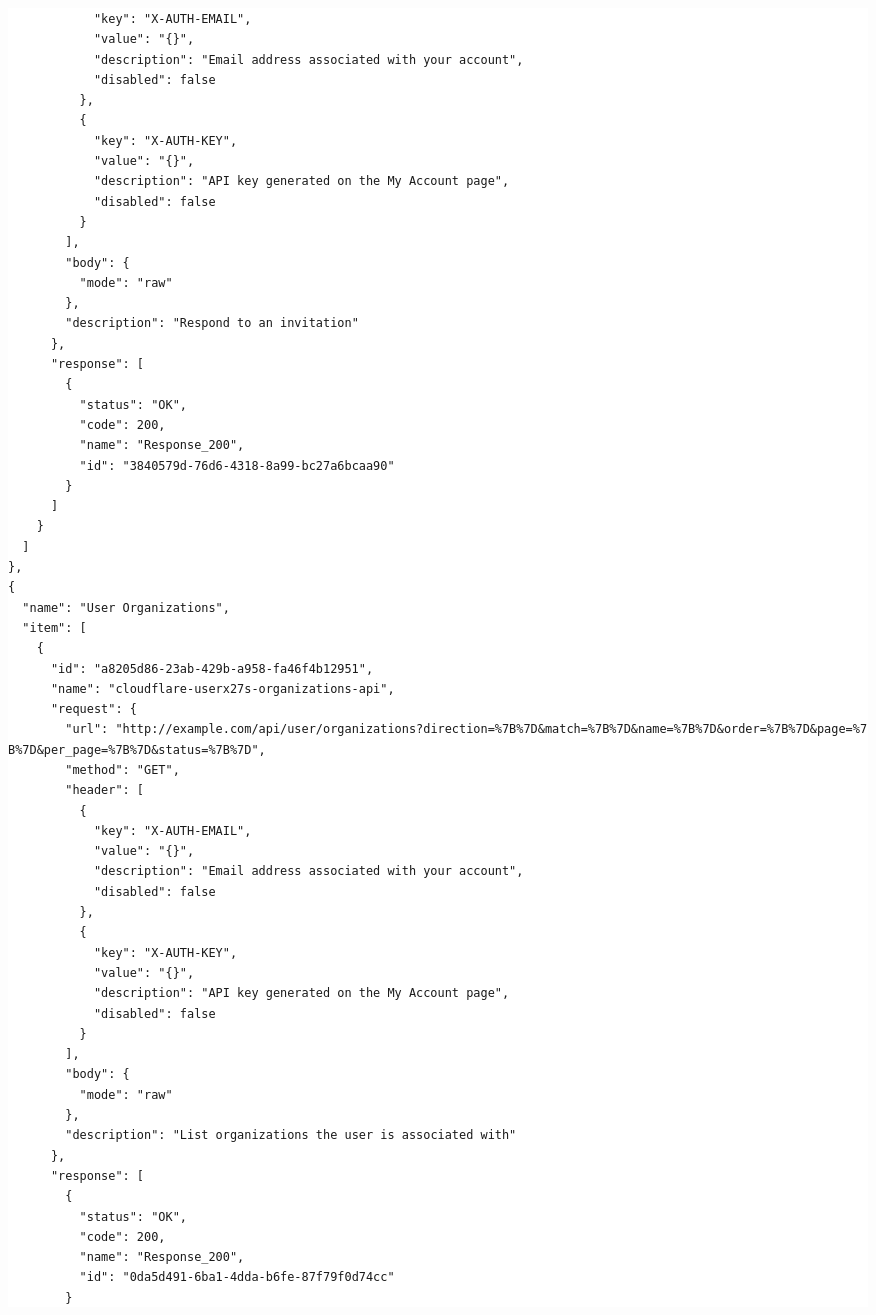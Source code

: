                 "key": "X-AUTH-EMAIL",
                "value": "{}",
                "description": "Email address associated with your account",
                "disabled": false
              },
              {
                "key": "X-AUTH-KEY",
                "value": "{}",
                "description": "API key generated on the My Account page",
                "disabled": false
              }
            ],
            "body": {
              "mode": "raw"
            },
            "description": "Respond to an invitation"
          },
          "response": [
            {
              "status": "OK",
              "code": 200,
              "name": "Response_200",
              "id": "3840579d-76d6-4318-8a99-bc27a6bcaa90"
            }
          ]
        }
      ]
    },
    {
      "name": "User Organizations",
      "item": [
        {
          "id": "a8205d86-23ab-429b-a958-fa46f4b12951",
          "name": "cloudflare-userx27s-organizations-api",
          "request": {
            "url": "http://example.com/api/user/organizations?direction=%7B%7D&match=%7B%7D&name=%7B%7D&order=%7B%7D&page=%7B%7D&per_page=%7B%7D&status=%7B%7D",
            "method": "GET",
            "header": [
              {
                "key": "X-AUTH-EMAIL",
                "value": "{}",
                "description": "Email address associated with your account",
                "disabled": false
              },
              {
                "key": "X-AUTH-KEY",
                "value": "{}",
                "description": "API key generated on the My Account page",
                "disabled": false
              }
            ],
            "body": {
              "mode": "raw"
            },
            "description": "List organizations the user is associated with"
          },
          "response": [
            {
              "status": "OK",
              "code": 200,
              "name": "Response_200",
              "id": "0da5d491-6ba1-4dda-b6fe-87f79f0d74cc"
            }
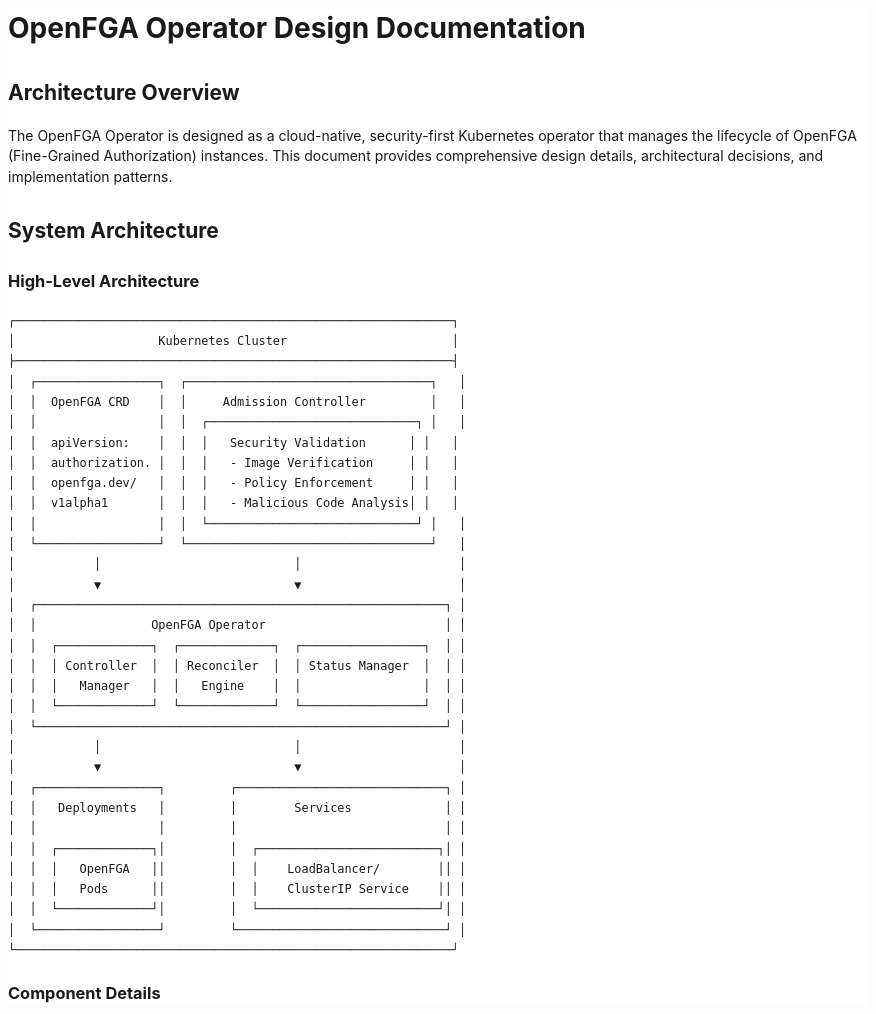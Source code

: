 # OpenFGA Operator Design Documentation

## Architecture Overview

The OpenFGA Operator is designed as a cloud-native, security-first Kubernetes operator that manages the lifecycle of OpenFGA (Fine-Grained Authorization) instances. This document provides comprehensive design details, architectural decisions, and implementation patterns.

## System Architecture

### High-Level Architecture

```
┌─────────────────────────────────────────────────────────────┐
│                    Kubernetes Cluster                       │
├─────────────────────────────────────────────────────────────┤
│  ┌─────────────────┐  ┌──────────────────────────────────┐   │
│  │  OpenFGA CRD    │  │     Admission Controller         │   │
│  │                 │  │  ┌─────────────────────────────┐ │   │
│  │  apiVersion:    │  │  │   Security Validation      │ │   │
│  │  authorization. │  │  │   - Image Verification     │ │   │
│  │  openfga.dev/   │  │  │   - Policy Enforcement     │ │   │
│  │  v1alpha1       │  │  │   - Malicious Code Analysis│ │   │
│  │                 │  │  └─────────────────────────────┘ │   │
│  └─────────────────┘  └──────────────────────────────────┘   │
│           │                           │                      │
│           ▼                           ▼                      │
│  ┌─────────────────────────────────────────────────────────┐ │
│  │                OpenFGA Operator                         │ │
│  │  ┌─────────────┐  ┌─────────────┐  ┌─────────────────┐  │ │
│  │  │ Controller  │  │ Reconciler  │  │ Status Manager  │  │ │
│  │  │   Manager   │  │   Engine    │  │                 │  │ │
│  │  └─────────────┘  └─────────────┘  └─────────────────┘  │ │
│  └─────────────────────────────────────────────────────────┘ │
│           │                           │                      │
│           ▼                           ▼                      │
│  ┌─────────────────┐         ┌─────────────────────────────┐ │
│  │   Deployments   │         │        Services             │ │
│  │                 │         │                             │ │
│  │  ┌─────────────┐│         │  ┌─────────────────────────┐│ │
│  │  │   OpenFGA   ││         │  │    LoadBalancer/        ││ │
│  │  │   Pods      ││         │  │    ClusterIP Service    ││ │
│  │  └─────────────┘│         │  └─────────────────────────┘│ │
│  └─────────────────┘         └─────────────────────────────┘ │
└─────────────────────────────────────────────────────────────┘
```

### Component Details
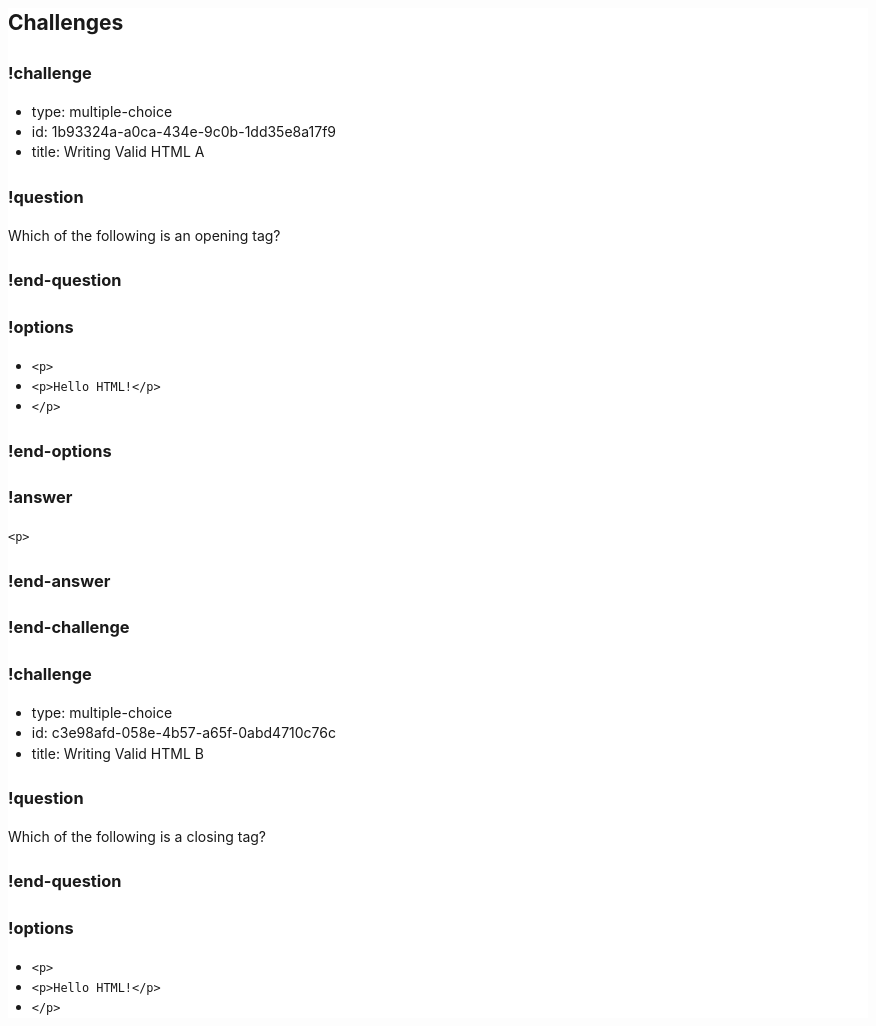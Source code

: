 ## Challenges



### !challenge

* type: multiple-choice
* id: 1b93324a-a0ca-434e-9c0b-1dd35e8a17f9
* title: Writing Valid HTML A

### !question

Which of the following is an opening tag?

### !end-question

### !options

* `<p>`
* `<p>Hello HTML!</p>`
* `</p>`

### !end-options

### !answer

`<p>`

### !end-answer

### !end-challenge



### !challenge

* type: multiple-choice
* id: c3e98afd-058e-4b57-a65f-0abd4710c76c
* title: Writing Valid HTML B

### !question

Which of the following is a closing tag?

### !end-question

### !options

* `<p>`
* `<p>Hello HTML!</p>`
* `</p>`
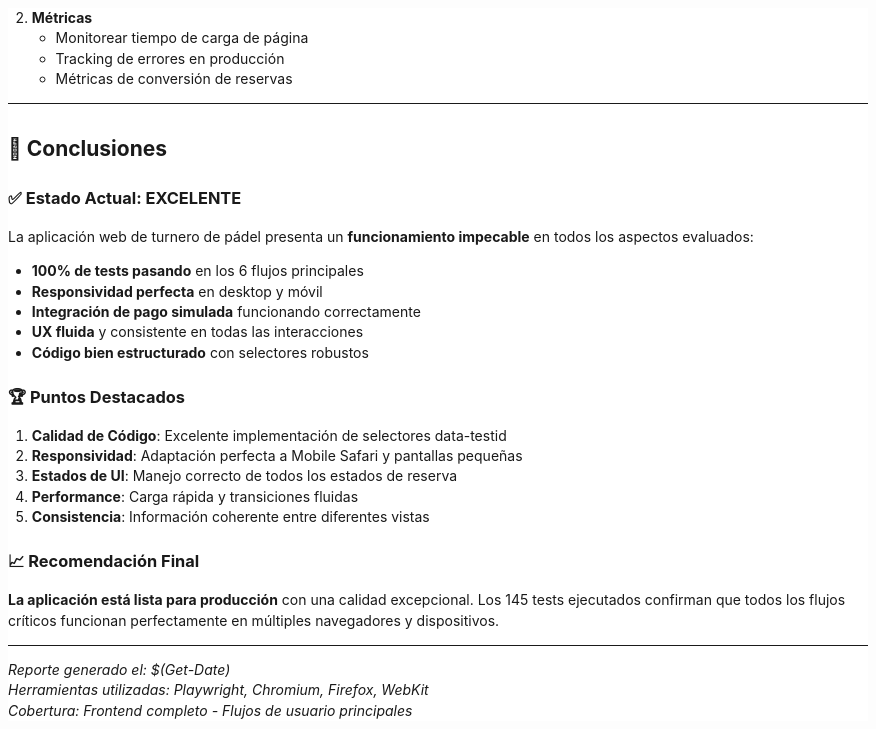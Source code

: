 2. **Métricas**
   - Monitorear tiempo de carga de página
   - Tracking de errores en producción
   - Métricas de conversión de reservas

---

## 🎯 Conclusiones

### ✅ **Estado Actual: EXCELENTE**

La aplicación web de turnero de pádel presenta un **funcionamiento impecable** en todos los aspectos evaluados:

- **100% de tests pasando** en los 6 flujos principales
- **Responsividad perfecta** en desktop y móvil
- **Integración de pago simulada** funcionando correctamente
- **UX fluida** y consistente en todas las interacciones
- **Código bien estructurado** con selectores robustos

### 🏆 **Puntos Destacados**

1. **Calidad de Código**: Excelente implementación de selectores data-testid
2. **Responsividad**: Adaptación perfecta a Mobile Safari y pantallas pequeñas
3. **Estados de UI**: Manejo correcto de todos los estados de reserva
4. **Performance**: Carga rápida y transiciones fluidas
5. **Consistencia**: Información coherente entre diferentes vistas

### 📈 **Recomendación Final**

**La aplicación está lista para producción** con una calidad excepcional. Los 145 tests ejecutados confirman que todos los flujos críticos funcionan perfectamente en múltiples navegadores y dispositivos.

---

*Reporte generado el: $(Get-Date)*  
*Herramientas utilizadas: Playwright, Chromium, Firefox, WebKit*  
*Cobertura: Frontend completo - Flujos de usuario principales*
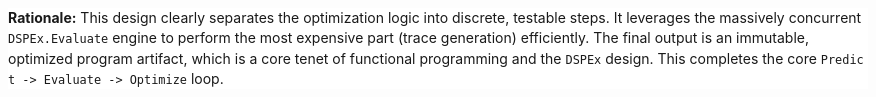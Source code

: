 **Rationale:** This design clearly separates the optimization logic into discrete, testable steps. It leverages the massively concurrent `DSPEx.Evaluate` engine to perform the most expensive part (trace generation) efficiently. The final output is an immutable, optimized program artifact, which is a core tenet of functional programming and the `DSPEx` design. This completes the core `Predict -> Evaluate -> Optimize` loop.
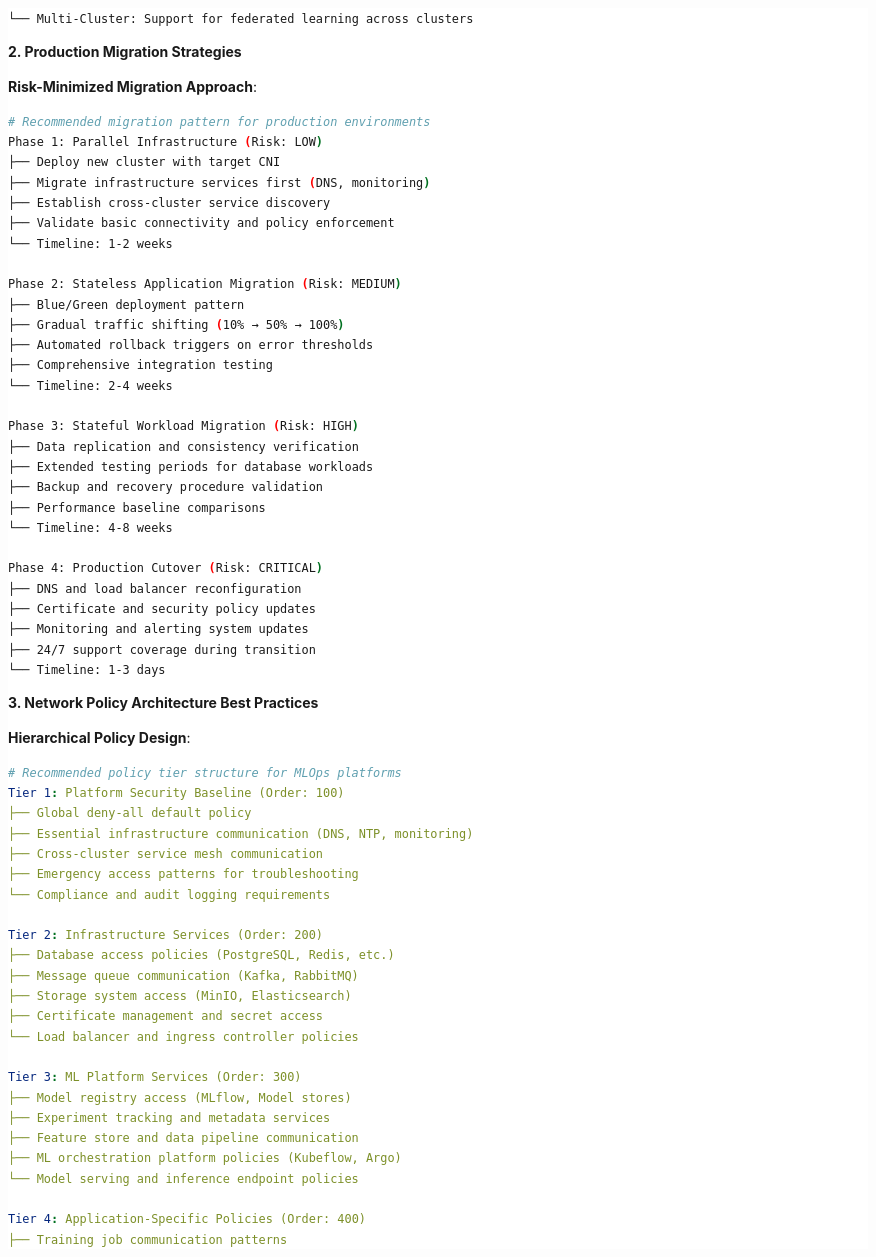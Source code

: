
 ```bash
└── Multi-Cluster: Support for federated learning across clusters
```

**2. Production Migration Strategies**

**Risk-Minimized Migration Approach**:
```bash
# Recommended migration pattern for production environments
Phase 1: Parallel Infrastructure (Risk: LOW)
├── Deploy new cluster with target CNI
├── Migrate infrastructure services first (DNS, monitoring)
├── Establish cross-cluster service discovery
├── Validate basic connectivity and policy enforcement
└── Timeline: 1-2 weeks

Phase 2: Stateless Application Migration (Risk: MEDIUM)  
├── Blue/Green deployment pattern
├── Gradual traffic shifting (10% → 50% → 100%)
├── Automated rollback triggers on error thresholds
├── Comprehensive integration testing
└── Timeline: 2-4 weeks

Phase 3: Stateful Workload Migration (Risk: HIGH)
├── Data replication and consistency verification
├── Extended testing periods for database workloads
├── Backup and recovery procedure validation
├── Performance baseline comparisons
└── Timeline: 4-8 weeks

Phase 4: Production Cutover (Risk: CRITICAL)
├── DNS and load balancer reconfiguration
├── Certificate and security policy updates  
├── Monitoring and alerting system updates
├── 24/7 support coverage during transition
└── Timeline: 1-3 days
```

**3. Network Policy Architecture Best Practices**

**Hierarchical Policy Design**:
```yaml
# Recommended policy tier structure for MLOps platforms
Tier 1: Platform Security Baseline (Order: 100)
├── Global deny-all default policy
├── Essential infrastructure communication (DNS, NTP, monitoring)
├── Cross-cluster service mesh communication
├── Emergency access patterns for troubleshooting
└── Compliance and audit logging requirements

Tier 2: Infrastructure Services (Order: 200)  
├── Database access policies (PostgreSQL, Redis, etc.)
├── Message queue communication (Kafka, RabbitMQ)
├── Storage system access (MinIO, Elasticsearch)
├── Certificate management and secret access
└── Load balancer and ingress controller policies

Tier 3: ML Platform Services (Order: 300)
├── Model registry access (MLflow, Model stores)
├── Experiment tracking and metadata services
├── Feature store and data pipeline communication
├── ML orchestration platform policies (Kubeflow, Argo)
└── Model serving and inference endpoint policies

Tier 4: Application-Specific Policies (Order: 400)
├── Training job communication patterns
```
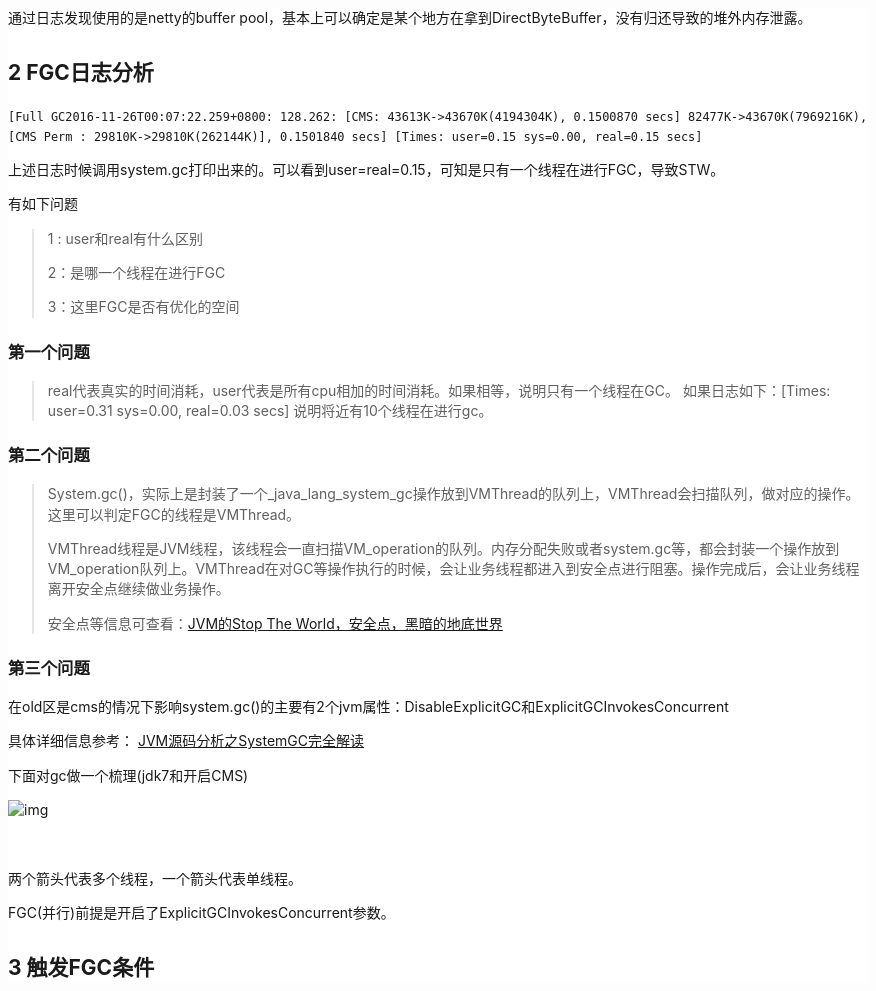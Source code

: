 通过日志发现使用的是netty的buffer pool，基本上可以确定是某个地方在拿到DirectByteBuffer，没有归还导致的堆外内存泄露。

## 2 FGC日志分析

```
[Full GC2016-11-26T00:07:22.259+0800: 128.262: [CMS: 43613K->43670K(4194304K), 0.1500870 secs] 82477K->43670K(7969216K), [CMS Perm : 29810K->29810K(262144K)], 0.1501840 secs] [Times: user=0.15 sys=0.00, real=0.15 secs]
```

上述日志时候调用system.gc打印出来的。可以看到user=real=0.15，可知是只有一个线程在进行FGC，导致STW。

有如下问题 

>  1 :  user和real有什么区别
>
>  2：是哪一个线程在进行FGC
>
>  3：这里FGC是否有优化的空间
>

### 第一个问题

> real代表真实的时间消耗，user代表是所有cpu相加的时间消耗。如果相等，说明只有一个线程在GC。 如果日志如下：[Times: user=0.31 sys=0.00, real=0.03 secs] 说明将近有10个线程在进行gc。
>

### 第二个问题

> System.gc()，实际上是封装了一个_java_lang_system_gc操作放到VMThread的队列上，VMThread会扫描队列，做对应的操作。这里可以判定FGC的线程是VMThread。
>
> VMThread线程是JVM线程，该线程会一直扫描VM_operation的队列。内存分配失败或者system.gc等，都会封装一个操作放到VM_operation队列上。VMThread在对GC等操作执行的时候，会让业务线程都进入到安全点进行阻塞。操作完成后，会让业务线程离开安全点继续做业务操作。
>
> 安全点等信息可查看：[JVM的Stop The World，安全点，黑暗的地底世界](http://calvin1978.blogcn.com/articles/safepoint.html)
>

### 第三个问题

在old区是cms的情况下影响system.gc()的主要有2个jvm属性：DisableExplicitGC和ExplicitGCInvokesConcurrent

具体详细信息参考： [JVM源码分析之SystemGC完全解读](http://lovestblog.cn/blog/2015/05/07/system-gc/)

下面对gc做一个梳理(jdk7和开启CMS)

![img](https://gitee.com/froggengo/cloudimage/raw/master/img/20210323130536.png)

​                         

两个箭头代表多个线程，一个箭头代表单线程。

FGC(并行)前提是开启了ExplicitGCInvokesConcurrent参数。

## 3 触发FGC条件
════════
HOW TO COMPLETE THIS TASK
From the listing above, copy all lines holding the word "secs".

FINAL ANSWER
[Full GC2016-11-26T00:07:22.259+0800: 128.262: [CMS: 43613K->43670K(4194304K), 0.1500870 secs] 82477K->43670K(7969216K), [CMS Perm : 29810K->29810K(262144K)], 0.1501840 secs] [Times: user=0.15 sys=0.00, real=0.15 secs]
> real代表真实的时间消耗，user代表是所有cpu相加的时间消耗。如果相等，说明只有一个线程在GC。 如果日志如下：[Times: user=0.31 sys=0.00, real=0.03 secs] 说明将近有10个线程在进行gc。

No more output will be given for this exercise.